Bay Oak Law's Laura Koch provides a timely reminder about the importance of Non-Disclosure Agreements:

NOOK Lawsuit Demonstrates the Importance of Non-Disclosure Agreements

Barnes & Noble, Inc. (B&N) has failed to persuade a federal judge to end a lawsuit regarding its NOOK® eReader. Spring Designs, Inc. claims that the corporate giant used its confidential information to develop the NOOK after the two companies explored possible collaboration in 2009.

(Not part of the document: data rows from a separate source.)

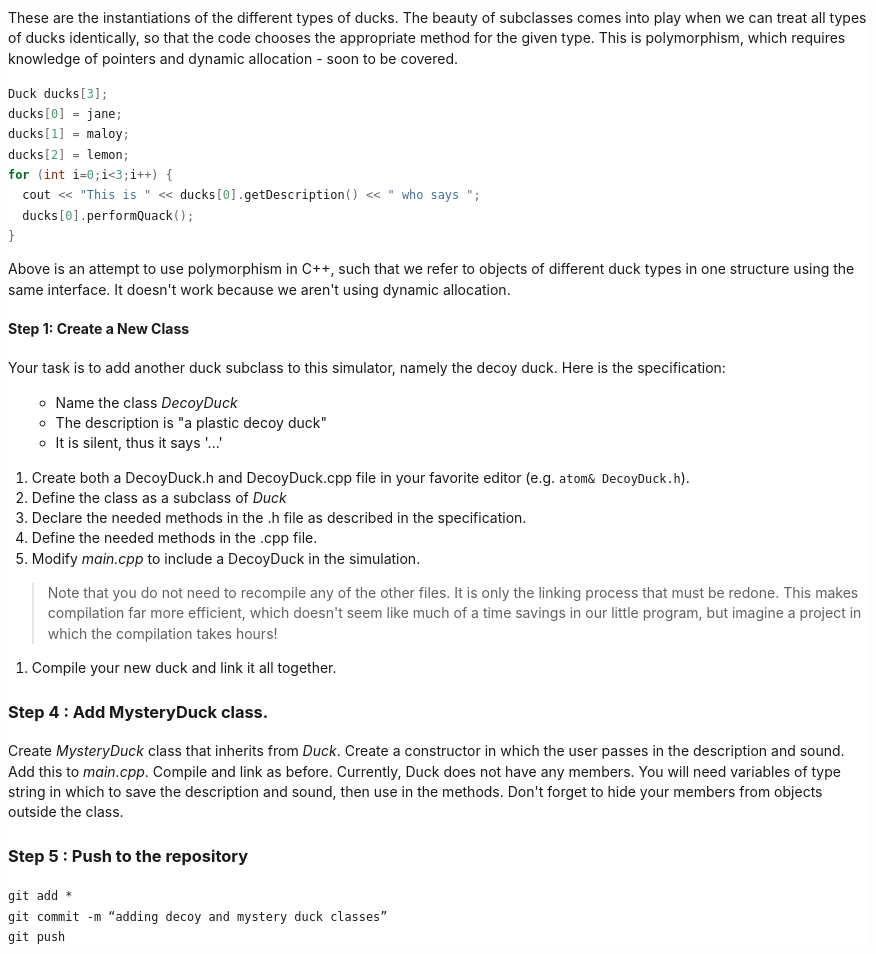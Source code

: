 These are the instantiations of the different types of ducks. The beauty of subclasses comes into play when we can treat all types of ducks identically, so that the code chooses the appropriate method for the given type. This is polymorphism, which requires knowledge of pointers and dynamic allocation - soon to be covered.

```C++
Duck ducks[3];
ducks[0] = jane;
ducks[1] = maloy;
ducks[2] = lemon;
for (int i=0;i<3;i++) {
  cout << "This is " << ducks[0].getDescription() << " who says ";
  ducks[0].performQuack();
}
```

Above is an attempt to use polymorphism in C++, such that we refer to objects of different duck types in one structure using the same interface. It doesn't work because we aren't using dynamic allocation.

#### Step 1: Create a New Class

Your task is to add another duck subclass to this simulator, namely the decoy duck. Here is the specification:

<ul><ul>
   <li> Name the class <i>DecoyDuck</i>
    <li> The description is "a plastic decoy duck"
    <li> It is silent, thus it says '...'
</ul></ul>

1. Create both a DecoyDuck.h and DecoyDuck.cpp file in your favorite editor (e.g. `atom& DecoyDuck.h`).
1. Define the class as a subclass of _Duck_
2. Declare the needed methods in the .h file as described in the specification.
3. Define the needed methods in the .cpp file.
4. Modify _main.cpp_ to include a DecoyDuck in the simulation.

>Note that you do not need to recompile any of the other files. It is only the linking process that must be redone. This makes compilation far more efficient, which doesn't seem like much of a time savings in our little program, but imagine a project in which the compilation takes hours!

1. Compile your new duck and link it all together.

### Step 4 : Add MysteryDuck class.

Create _MysteryDuck_ class that inherits from _Duck_. Create a constructor in which the user passes in the description and sound. Add this to _main.cpp_. Compile and link as before. Currently, Duck does not have any members. You will need variables of type string in which to save the description and sound, then use in the methods. Don't forget to hide your members from objects outside the class.

### Step 5 : Push to the repository

```
git add *
git commit -m “adding decoy and mystery duck classes”
git push
```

It appears that the outcome of this case will be heavily influenced by the fact that the parties signed a non-disclosure agreement (NDA) in advance of their negotiations. According to its complaint, Spring Designs revealed its patented dual screen eReader technology to B&N and its product strategy consultant during a series of meetings and email exchanges from February to October 2009. B&N then released its Android-based, dual-screen eReader on October 20, 2009. Spring Designs filed suit in federal district court a few weeks later, claiming misappropriation of trade secrets, breach of contract, and violations of California’s Unfair Competition Law.

Judge Ware found that summary judgment was not appropriate because there were significant factual issues as to whether B&N breached the parties’ NDA. If the case settles before trial, we may learn little more about the events underlying these claims, but what is clear is that without the NDA, the outcome of B&N’s motion for summary judgment would likely have been very different.

So, what is an NDA, and when do you need one? An NDA is essentially a confidentiality agreement that allows the owner of an idea or invention to engage in negotiations with another entity while protecting the owner’s proprietary rights to the information. If
taking your ideas to the next level requires investors or buyers to take a leap with you, you can’t expect it to be a blind leap. You’ll have to give up the goods before they give up the cash—and an NDA protects your right to take your ball and go home if the game is not to your liking.

A two-page NDA like the one signed by B&N and Spring Designs may not prevent litigation, but it can make all the difference should you need to resort to litigation to protect your rights. So, if you are an inventor or developer with a potentially game-changing idea, an NDA is like a parachute. Don’t think of jumping without one.